To identify whether significant differences exist between the two models built using thirteen key points and five key points with statistical support, paired t tests with a two-tailed test are performed. The null hypothesis (

H_{0}

) and alternative hypothesis (

H_{a}

) are defined as

\{\begin{matrix} H_{0} : μ_{d} = 0 \\ H_{a} : μ_{d} \neq 0 \end{matrix}

(11)

where

μ_{d}

is the average of

{d_{j} |j = 1,2, \dots, k}

and

d_{j}

is the deviation between the two accuracy indicators of the two models in the jth cross-validation run.

Since PTS level labels are an ordinal scale rather than a nominal scale, the above metrics are computed in a binary method when experiments are performed. That is, we take the predicted label of an independent test instance as level 1 when our models give labels 1 or 2 to discriminate the level degree between 0 and those greater than or equal to 1. Next, the predicted label is regarded as 0 when our models output labels 0 or 1.

2.5. Implementation Details

The details of the implementation steps in the proposed method are given as following steps. Note that the PTS level labels of the videos have been annotated by PTs.

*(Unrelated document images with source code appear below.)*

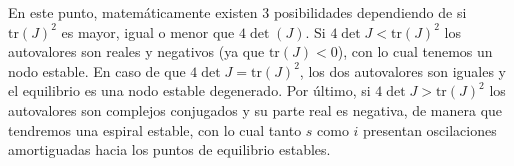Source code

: En este punto, matemáticamente existen 3 posibilidades dependiendo de si $\text{tr}(J)^2$ es mayor, igual o menor que $4\det (J)$. Si $4\det J < \text{tr} (J)^2$ los autovalores son reales y negativos (ya que $\text{tr}(J)<0$), con lo cual tenemos un nodo estable. En caso de que $4\det J = \text{tr} (J)^2$, los dos autovalores son iguales y el equilibrio es una nodo estable degenerado. Por último, si $4\det J > \text{tr} (J)^2$ los autovalores son complejos conjugados y su parte real es negativa, de manera que tendremos una espiral estable, con lo cual tanto $s$ como $i$ presentan oscilaciones amortiguadas hacia los puntos de equilibrio estables.
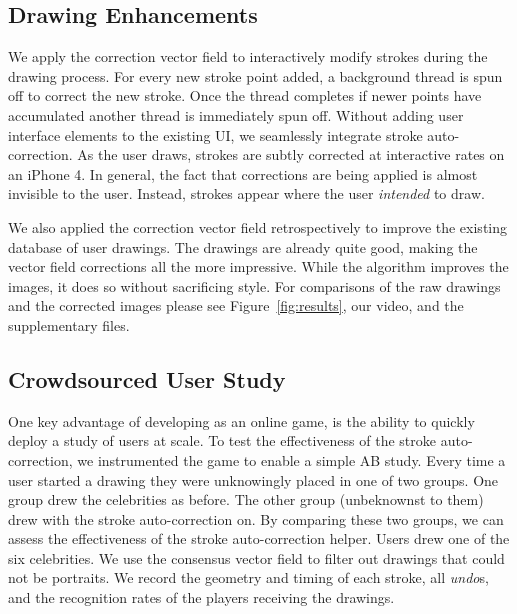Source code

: \subsection {Drawing Enhancements}

We apply the correction vector field to interactively modify strokes during the drawing process. For every new stroke point added, a background thread is spun off to correct the new stroke. Once the thread completes if newer points have accumulated another thread is immediately spun off. Without adding user interface elements to the existing \daf UI, we seamlessly integrate stroke auto-correction. As the user draws, strokes are subtly corrected at interactive rates on an iPhone 4. In general, the fact that corrections are being applied is almost invisible to the user. Instead, strokes appear where the user {\em intended} to draw.


We also applied the correction vector field retrospectively to improve the existing database of user drawings. The drawings are already quite good, making the vector field corrections all the more impressive.  While the algorithm improves the images, it does so without sacrificing style. For comparisons of the raw drawings and the corrected images please see Figure~\ref{fig:results}, our video, and the supplementary files.

\subsection {Crowdsourced User Study}

One key advantage of developing \daf as an online game, is the ability to quickly deploy a study of users at scale. To test the effectiveness of the stroke auto-correction, we instrumented the game to enable a simple AB study. Every time a user started a drawing they were unknowingly placed in one of two groups. One group drew the celebrities as before. The other group (unbeknownst to them) drew with the stroke auto-correction on. By comparing these two groups, we can assess the effectiveness of the stroke auto-correction helper. Users drew one of the six celebrities. We use the consensus vector field to filter out drawings that could not be portraits. We record the geometry and timing of each stroke, all {\em undo}s, and the recognition rates of the players receiving the drawings.

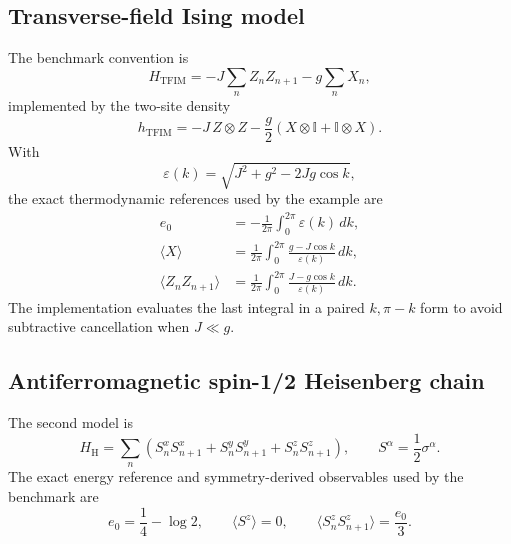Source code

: \documentclass[11pt]{article}
\newcommand{\Id}{\mathbb{I}}
\begin{document}
\subsection{Transverse-field Ising model}

The benchmark convention is
\begin{equation}
  H_{\mathrm{TFIM}}
  =
  -J\sum_n Z_nZ_{n+1}
  -g\sum_n X_n,
  \label{eq:tfim-hamiltonian}
\end{equation}
implemented by the two-site density
\begin{equation}
  h_{\mathrm{TFIM}}
  =
  -J\,Z\otimes Z
  -\frac g2\left(X\otimes\Id+\Id\otimes X\right).
  \label{eq:tfim-bond-hamiltonian}
\end{equation}
With
\begin{equation}
  \varepsilon(k)
  =
  \sqrt{J^2+g^2-2Jg\cos k},
  \label{eq:tfim-dispersion-root}
\end{equation}
the exact thermodynamic references used by the example are
\begin{align}
  e_0
  &=
  -\frac{1}{2\pi}
  \int_0^{2\pi}\varepsilon(k)\,dk,
  \label{eq:tfim-exact-energy}\\
  \langle X\rangle
  &=
  \frac{1}{2\pi}
  \int_0^{2\pi}
  \frac{g-J\cos k}{\varepsilon(k)}\,dk,
  \label{eq:tfim-exact-x}\\
  \langle Z_nZ_{n+1}\rangle
  &=
  \frac{1}{2\pi}
  \int_0^{2\pi}
  \frac{J-g\cos k}{\varepsilon(k)}\,dk.
  \label{eq:tfim-exact-zz}
\end{align}
The implementation evaluates the last integral in a paired
$k,\pi-k$ form to avoid subtractive cancellation when $J\ll g$.

\subsection{Antiferromagnetic spin-1/2 Heisenberg chain}

The second model is
\begin{equation}
  H_{\mathrm H}
  =
  \sum_n\left(
    S_n^xS_{n+1}^x+
    S_n^yS_{n+1}^y+
    S_n^zS_{n+1}^z
  \right),
  \qquad S^\alpha=\frac12\sigma^\alpha.
  \label{eq:heisenberg-hamiltonian}
\end{equation}
The exact energy reference and symmetry-derived observables used by the
benchmark are
\begin{equation}
  e_0=\frac14-\log 2,
  \qquad
  \langle S^z\rangle=0,
  \qquad
  \langle S_n^zS_{n+1}^z\rangle=\frac{e_0}{3}.
  \label{eq:heisenberg-references}
\end{equation}
\end{document}
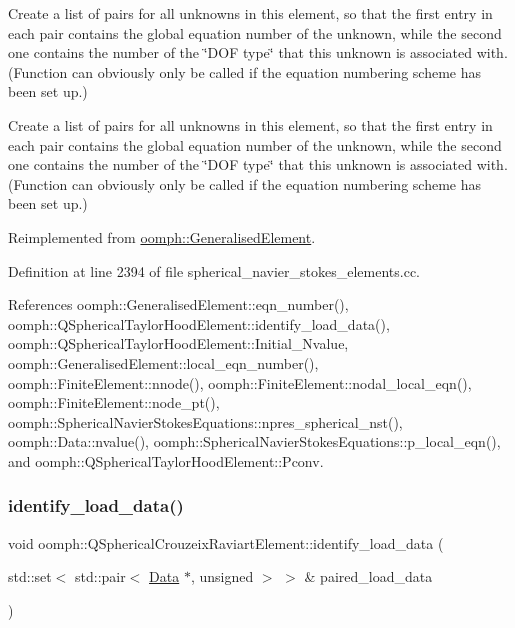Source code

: Create a list of pairs for all unknowns in this element, so that the first entry in each pair contains the global equation number of the unknown, while the second one contains the number of the \char`\"{}\+D\+O\+F type\char`\"{} that this unknown is associated with. (Function can obviously only be called if the equation numbering scheme has been set up.) 

Create a list of pairs for all unknowns in this element, so that the first entry in each pair contains the global equation number of the unknown, while the second one contains the number of the \char`\"{}\+D\+O\+F type\char`\"{} that this unknown is associated with. (Function can obviously only be called if the equation numbering scheme has been set up.) 

Reimplemented from \hyperlink{classoomph_1_1GeneralisedElement_a069f59bfc3e607a5bebba52c6314d777}{oomph\+::\+Generalised\+Element}.



Definition at line 2394 of file spherical\+\_\+navier\+\_\+stokes\+\_\+elements.\+cc.



References oomph\+::\+Generalised\+Element\+::eqn\+\_\+number(), oomph\+::\+Q\+Spherical\+Taylor\+Hood\+Element\+::identify\+\_\+load\+\_\+data(), oomph\+::\+Q\+Spherical\+Taylor\+Hood\+Element\+::\+Initial\+\_\+\+Nvalue, oomph\+::\+Generalised\+Element\+::local\+\_\+eqn\+\_\+number(), oomph\+::\+Finite\+Element\+::nnode(), oomph\+::\+Finite\+Element\+::nodal\+\_\+local\+\_\+eqn(), oomph\+::\+Finite\+Element\+::node\+\_\+pt(), oomph\+::\+Spherical\+Navier\+Stokes\+Equations\+::npres\+\_\+spherical\+\_\+nst(), oomph\+::\+Data\+::nvalue(), oomph\+::\+Spherical\+Navier\+Stokes\+Equations\+::p\+\_\+local\+\_\+eqn(), and oomph\+::\+Q\+Spherical\+Taylor\+Hood\+Element\+::\+Pconv.

\mbox{\label{classoomph_1_1QSphericalCrouzeixRaviartElement_a3ef0fa0d09e3a9e495f348801723d549}} 
\subsubsection{\texorpdfstring{identify\+\_\+load\+\_\+data()}{identify\_load\_data()}}
{\footnotesize\ttfamily void oomph\+::\+Q\+Spherical\+Crouzeix\+Raviart\+Element\+::identify\+\_\+load\+\_\+data (\begin{DoxyParamCaption}\item[{std\+::set$<$ std\+::pair$<$ \hyperlink{classoomph_1_1Data}{Data} $\ast$, unsigned $>$ $>$ \&}]{paired\+\_\+load\+\_\+data }\end{DoxyParamCaption})\hspace{0.3cm}{\ttfamily [virtual]}}



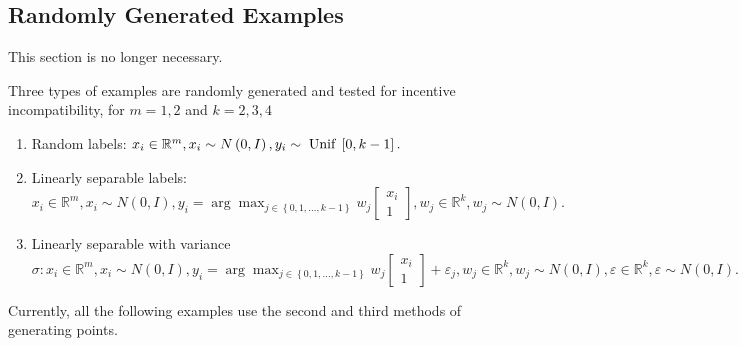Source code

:\documentclass{article}
\begin{document}
\subsection{Randomly Generated Examples}
\begin{tcolorbox}[colback = white]
This section is no longer necessary.
\end{tcolorbox}
Three types of examples are randomly generated and tested for incentive incompatibility, for $m  = 1, 2$ and $k  = 2, 3, 4$
\begin{enumerate}
\item Random labels: $x_{i} \in \mathbb{R}^{m}, x_{i} \sim  N\left(0, I\right), y_{i} \sim  \text{\;Unif\;} \left[0, k - 1\right].$
\item Linearly separable labels: $x_{i} \in \mathbb{R}^{m}, x_{i} \sim  N\left(0, I\right), y_{i} = \arg\displaystyle\max_{j \in \left\{0, 1, ..., k -1\right\}} w_{j} \begin{bmatrix} x_{i} \\ 1 \end{bmatrix} , w_{j} \in \mathbb{R}^{k}, w_{j} \sim  N\left(0, I\right).$
\item Linearly separable with variance $\sigma: x_{i} \in \mathbb{R}^{m}, x_{i} \sim  N\left(0, I\right), y_{i} = \arg\displaystyle\max_{j \in \left\{0, 1, ..., k -1\right\}} w_{j} \begin{bmatrix} x_{i} \\ 1 \end{bmatrix} + \varepsilon_{j} , w_{j} \in \mathbb{R}^{k}, w_{j} \sim  N\left(0, I\right), \varepsilon \in \mathbb{R}^{k}, \varepsilon \sim  N\left(0, I\right).$
\end{enumerate}

Currently, all the following examples use the second and third methods of generating points.
\newline \newline
\end{document}
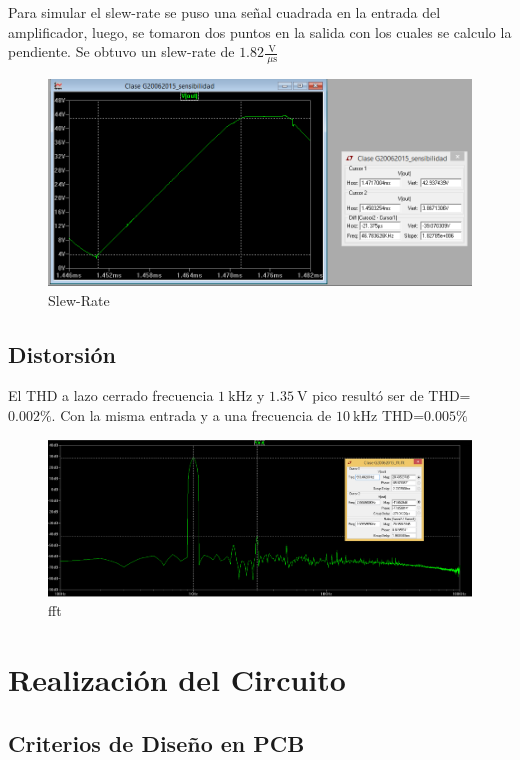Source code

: \documentclass[a4paper,12pt,twoside]{article}
\newcommand{\volt}{\ensuremath{~\mathrm{V}}}
\newcommand{\kHz}{\ensuremath{~\mathrm{kHz}}}
\newcommand{\uS}{\ensuremath{~\mu\mathrm{s}}}
\begin{document}
Para simular el slew-rate se puso una señal cuadrada en la entrada del amplificador, luego, se tomaron dos puntos en la salida con los cuales se calculo la pendiente.
Se obtuvo un slew-rate de $1.82 \frac{\volt}{\uS}$

\begin{figure}[H]
\centering
\includegraphics[scale=0.6]{img/slew_rate}
\caption{Slew-Rate}
\label{slew} 
\end{figure}



\subsection{Distorsión}

El THD a lazo cerrado frecuencia $1 \kHz$ y $1.35 \volt$ pico resultó ser de  THD=$0.002\%$.
Con la misma entrada y a una frecuencia de $10 \kHz$ THD=$0.005\%$


\begin{figure}[H]
\centering
\includegraphics[scale=0.5]{img/fft}
\caption{fft}
\label{fft} 
\end{figure}



\newpage
\section{Realización del Circuito}
\subsection{Criterios de Diseño en PCB}
\end{document}
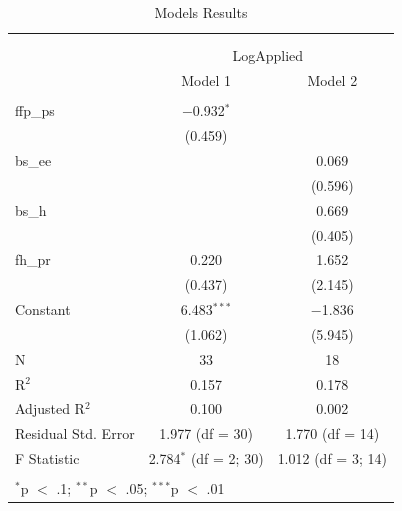 \documentclass[]{elsarticle} %
\begin{document}
\begin{table}[!htbp] \centering 
  \caption{Models Results} 
  \label{} 
\begin{tabular}{@{\extracolsep{5pt}}lcc} 
\\[-1.8ex]\hline \\[-1.8ex] 
\\[-1.8ex] & \multicolumn{2}{c}{LogApplied} \\ 
 & Model 1 & Model 2 \\ 
\hline \\[-1.8ex] 
 ffp\_ps & $-$0.932$^{*}$ &  \\ 
  & (0.459) &  \\ 
  bs\_ee &  & 0.069 \\ 
  &  & (0.596) \\ 
  bs\_h &  & 0.669 \\ 
  &  & (0.405) \\ 
  fh\_pr & 0.220 & 1.652 \\ 
  & (0.437) & (2.145) \\ 
  Constant & 6.483$^{***}$ & $-$1.836 \\ 
  & (1.062) & (5.945) \\ 
 N & 33 & 18 \\ 
R$^{2}$ & 0.157 & 0.178 \\ 
Adjusted R$^{2}$ & 0.100 & 0.002 \\ 
Residual Std. Error & 1.977 (df = 30) & 1.770 (df = 14) \\ 
F Statistic & 2.784$^{*}$ (df = 2; 30) & 1.012 (df = 3; 14) \\ 
\hline \\[-1.8ex] 
\multicolumn{3}{l}{$^{*}$p $<$ .1; $^{**}$p $<$ .05; $^{***}$p $<$ .01} \\ 
\end{tabular} 
\end{table}
\end{document}
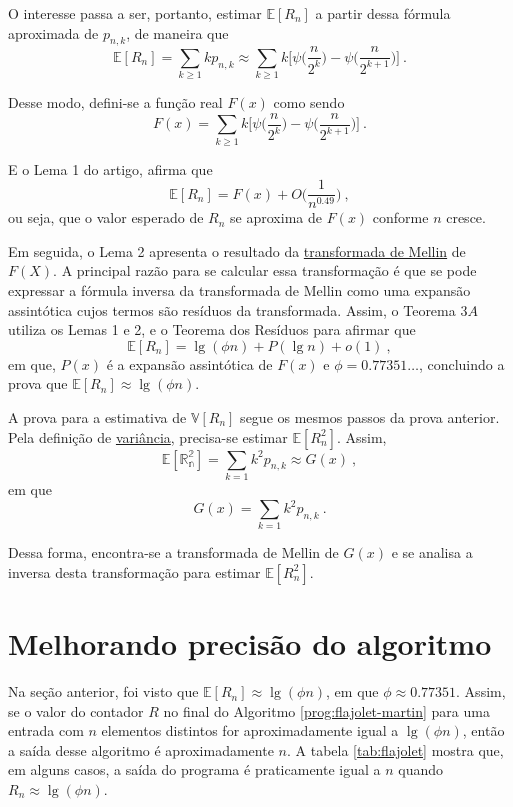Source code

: O interesse passa a ser, portanto, estimar $\mathbb{E}[R_n]$ a partir dessa fórmula aproximada de $p_{n,k}$, de maneira 
que 
\[ \mathbb{E}[R_n] = \sum_{k \geq 1} k p_{n,k} \approx \sum_{k \geq 1} k \Big[ \psi \Big( \frac{n}{2^k} \Big) - \psi 
  \Big( \frac{n}{2^{k+1}} \Big) \Big] \ . \]

Desse modo, defini-se a função real $F(x)$ como sendo
\[ F(x) =  \sum_{k \geq 1} k \Big[ \psi \Big( \frac{n}{2^k} \Big) - \psi \Big( \frac{n}{2^{k+1}} \Big) \Big] \ . \]

E o Lema 1 do artigo, afirma que 
\[ \mathbb{E}[R_n] = F(x) + O \Big( \frac{1}{n^{0.49}} \Big) \ , \]
ou seja, que o valor esperado de $R_n$ se aproxima de $F(x)$ conforme $n$ cresce.

Em seguida, o Lema 2 apresenta o resultado da \hyperref[ap:mellin]{transformada de Mellin} de $F(X)$. A principal razão 
para se calcular essa transformação é que se pode expressar a fórmula inversa da transformada de Mellin como uma 
expansão assintótica cujos termos são resíduos da transformada. Assim, o Teorema $3A$ utiliza os Lemas 1 e 2, e o 
Teorema dos Resíduos para afirmar que 
\[ \mathbb{E}[R_n] = \lg (\phi n) + P(\lg n) + o(1) \ , \]
em que, $P(x)$ é a expansão assintótica de $F(x)$ e $\phi = 0.77351\dots$, concluindo a prova que 
$\mathbb{E}[R_n] \approx \lg (\phi n)$.

A prova para a estimativa de $\mathbb{V}[R_n]$ segue os mesmos passos da prova anterior. Pela definição de 
\hyperref[ap:variance]{variância}, precisa-se estimar $\mathbb{E}[R_n ^ 2]$. Assim, 
\[ \mathbb{E[R_n ^2]} = \sum_{k=1} k^2 p_{n,k} \approx G(x) \ , \]
em que
\[ G(x) = \sum_{k=1} k^2 p_{n,k} \ . \]

Dessa forma, encontra-se a transformada de Mellin de $G(x)$ e se analisa a inversa desta transformação para estimar 
$\mathbb{E}[R_n^2]$.

\section{Melhorando precisão do algoritmo}

Na seção anterior, foi visto que $\mathbb{E}[R_n] \approx \lg(\phi n)$, em que $\phi \approx 0.77351$. Assim, se o valor 
do contador $R$ no final do Algoritmo \ref{prog:flajolet-martin} para uma entrada com $n$ elementos distintos for 
aproximadamente igual a $\lg(\phi n)$, então a saída desse algoritmo é aproximadamente $n$. A tabela \ref{tab:flajolet} 
mostra que, em alguns casos, a saída do programa é praticamente igual a $n$ quando $R_n \approx \lg(\phi n)$.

Step 1. Python’s OpenCV package, named cv2, is used to capture all videos into image frames.
Step 2. The video frame numbers are standardized by removing some or all even image frames, where the standard number is the minimum frame number in all videos.
Step 3. The Deep-Dual-Consecutive Network (DcPose) [34] is employed to retrieve 2D skeleton key points of infants from image frames.
Step 4. EvoSkeleton [35] is adopted to infer the 3D skeleton key points of the 2D key points.
Step 5. The 3D skeleton key points ae rotated into the required visual angles for an assessment using Equation (1).
Step 6. The rotated 3D skeleton key points are projected onto the XY plane to retrieve new 2D skeleton key points by removing the Z-axis data.
Step 7. The x and y coordinates of the new 2D skeleton key points are normalized into 0 and 1 using Equation (2).

The above seven steps are data preprocessing. Next, the videos are separated into a training set and a testing set using stratified-fold cross-validation. The training process is described as follows:

Step 8. The training set is separated into three subsets according to the PTS levels 0, 1, and 3.
Step 9. For each PTS level label, x and y fuzzy MFs are built for thirteen skeleton key points using Equations (3) and (4). This will result in three PTS level models, each of which has 26 MF sets.

After Step 9, the model training is complete. The steps in the testing process are described as follows:

Step 10. For each testing instance, the final possibilities (fps) are computed in the three PTS level models using Equations (5)–(7).
Step 11. The TPS level labels of the testing instances are determined by their maximum fp.
Step 12. The accuracy, sensitivity, specificity, and kappa evaluation metrics for the testing result are calculated using Equations (8)–(10) and the “cohen_kappa_score” function in the “sklearn” package.
Step 13. Steps 8 to 12 are repeated until a five-fold stratified cross-validation is performed.

3. Results

In our data, the profiles of 41 infants are summarized in Table 1. Thirty-seven of the 41 infants were preterm infants. The mean birth body weight was 1735 g, and the mean birth gestational age was 31.7 weeks. The mean age while filming was a corrected age of 4.8 months old. There was 1 infant diagnosed with cerebral palsy and 7 infants with gross development delay status. A total of 270 videos were collected for analysis, and 84, 106, and 80 videos were labeled “level 0,” “level 1,” and “level 3,” respectively.

The experimental results regarding accuracy are listed in Table 2. When the label is level 0 vs. levels 1, 3, the averaged accuracies of using thirteen skeleton key points and five key points are 77.667% and 88.062%, respectively. When the label is levels 0, 1 vs. level 3, the averaged accuracies of using thirteen skeleton key points and five key points are 96.049% and 94.333%, respectively. From Table 2, we see the following results: Adopting five key points is better than using thirteen key points with statistical support (p value is 4.84 × 10⁻²⁴) when the label is level 0 vs. level 1. However, the situation is reversed when the label is levels 0, 1 vs. level 3 (p value is 6.99 × 10⁻¹³). In other words, using five key points is more accurate for distinguishing between levels 0 and 1, while using thirteen key points is more accurate for distinguishing between levels 0, 1, and 3. On the whole, taking five key points to build our models can represent a more robust testing result than using thirteen key points.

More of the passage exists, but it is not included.